» Data provided

···

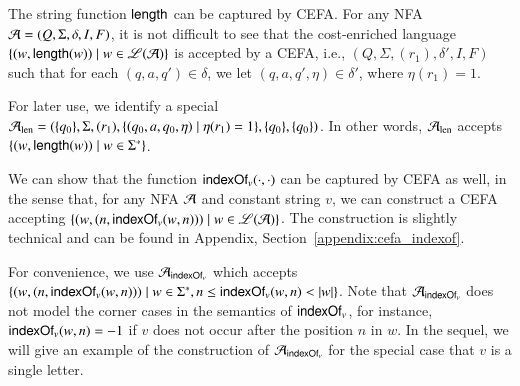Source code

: \begin{example}\label{exm:len}
The string function $\mathsf{length}$ can be captured by CEFA. For any NFA $\mathcal{A}=(Q, \Sigma,  \delta, I, F)$, it is not difficult to see that the cost-enriched language $\{(w, \mathsf{length}(w)) \mid w\in \mathscr{L}(\mathcal{A})\}$ is accepted by a CEFA, i.e., 
$(Q, \Sigma, (r_1), \delta', I, F)$  %
such that for each $(q, a, q')\in \delta$, we let $(q, a, q', \eta)\in \delta'$, where $\eta(r_1) = 1$. 

For later use, we identify a special $\mathcal{A}_{\rm len}= (\{q_0\}, \Sigma, (r_1), \{(q_0, a, q_0, \eta) \mid \eta(r_1) = 1\}, \{q_0\}, \{q_0\})$. In other words, $\mathcal{A}_{\rm len}$ accepts $\{(w, \mathsf{length}(w)) \mid w\in \Sigma^*\}$.
%
%
\end{example}

We can show that the function $\mathsf{indexOf}_v(\cdot, \cdot)$ can be captured by CEFA as well, in the sense that, for any NFA $\mathcal{A}$ and constant string $v$, we can construct a CEFA %
accepting $\{(w, (n, \mathsf{indexOf}_v(w, n)))\mid w\in \mathscr{L}(\mathcal{A}) \}$. %
The construction is slightly technical and can be found in Appendix, Section~\ref{appendix:cefa_indexof}.

For convenience, we use $\mathcal{A}_{\mathsf{indexOf}_v}$ which accepts $\{(w, (n, \mathsf{indexOf}_v(w, n)))\mid w\in \Sigma^*, n \le \mathsf{indexOf}_v(w, n) < |w| \}$. %
Note that $\mathcal{A}_{\mathsf{indexOf}_v}$ does not model the corner cases in the semantics of $\mathsf{indexOf}_v$, for instance, $\mathsf{indexOf}_v(w, n) = -1$ if $v$ does not occur after the position $n$ in $w$.
In the sequel, we will give an example of the construction of $\mathcal{A}_{\mathsf{indexOf}_v}$ for the special case that $v$ is a single letter.  

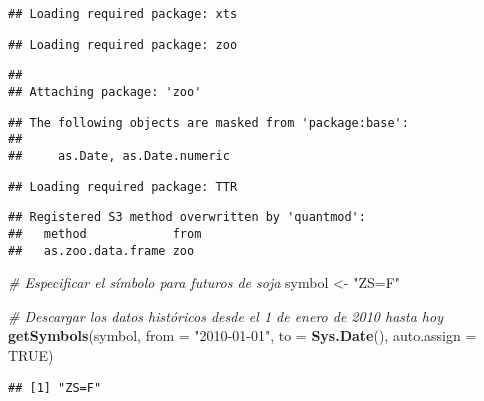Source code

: \documentclass[
]{book}
\newenvironment{Shaded}{\begin{snugshade}}{\end{snugshade}}
\newcommand{\AttributeTok}[1]{\textcolor[rgb]{0.13,0.29,0.53}{#1}}
\newcommand{\CommentTok}[1]{\textcolor[rgb]{0.56,0.35,0.01}{\textit{#1}}}
\newcommand{\ConstantTok}[1]{\textcolor[rgb]{0.56,0.35,0.01}{#1}}
\newcommand{\FunctionTok}[1]{\textcolor[rgb]{0.13,0.29,0.53}{\textbf{#1}}}
\newcommand{\NormalTok}[1]{#1}
\newcommand{\OtherTok}[1]{\textcolor[rgb]{0.56,0.35,0.01}{#1}}
\newcommand{\StringTok}[1]{\textcolor[rgb]{0.31,0.60,0.02}{#1}}
\begin{document}
\begin{verbatim}
## Loading required package: xts
\end{verbatim}

\begin{verbatim}
## Loading required package: zoo
\end{verbatim}

\begin{verbatim}
## 
## Attaching package: 'zoo'
\end{verbatim}

\begin{verbatim}
## The following objects are masked from 'package:base':
## 
##     as.Date, as.Date.numeric
\end{verbatim}

\begin{verbatim}
## Loading required package: TTR
\end{verbatim}

\begin{verbatim}
## Registered S3 method overwritten by 'quantmod':
##   method            from
##   as.zoo.data.frame zoo
\end{verbatim}

\begin{Shaded}
\begin{Highlighting}[]
\CommentTok{\# Especificar el símbolo para futuros de soja}
\NormalTok{symbol }\OtherTok{\textless{}{-}} \StringTok{"ZS=F"}

\CommentTok{\# Descargar los datos históricos desde el 1 de enero de 2010 hasta hoy}
\FunctionTok{getSymbols}\NormalTok{(symbol, }\AttributeTok{from =} \StringTok{"2010{-}01{-}01"}\NormalTok{, }\AttributeTok{to =} \FunctionTok{Sys.Date}\NormalTok{(), }\AttributeTok{auto.assign =} \ConstantTok{TRUE}\NormalTok{)}
\end{Highlighting}
\end{Shaded}

\begin{verbatim}
## [1] "ZS=F"
\end{verbatim}
\end{document}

···

» Task prompt
An exact copy of the lines from the one with "Descargar los datos" to the final line of the entries is all that the answer should hold.

» Solution for this exercise
\CommentTok{\# Descargar los datos históricos desde el 1 de enero de 2010 hasta hoy}
\FunctionTok{getSymbols}\NormalTok{(symbol, }\AttributeTok{from =} \StringTok{"2010{-}01{-}01"}\NormalTok{, }\AttributeTok{to =} \FunctionTok{Sys.Date}\NormalTok{(), }\AttributeTok{auto.assign =} \ConstantTok{TRUE}\NormalTok{)}
\end{Highlighting}
\end{Shaded}

\begin{verbatim}
## [1] "ZS=F"
\end{verbatim}
\end{document}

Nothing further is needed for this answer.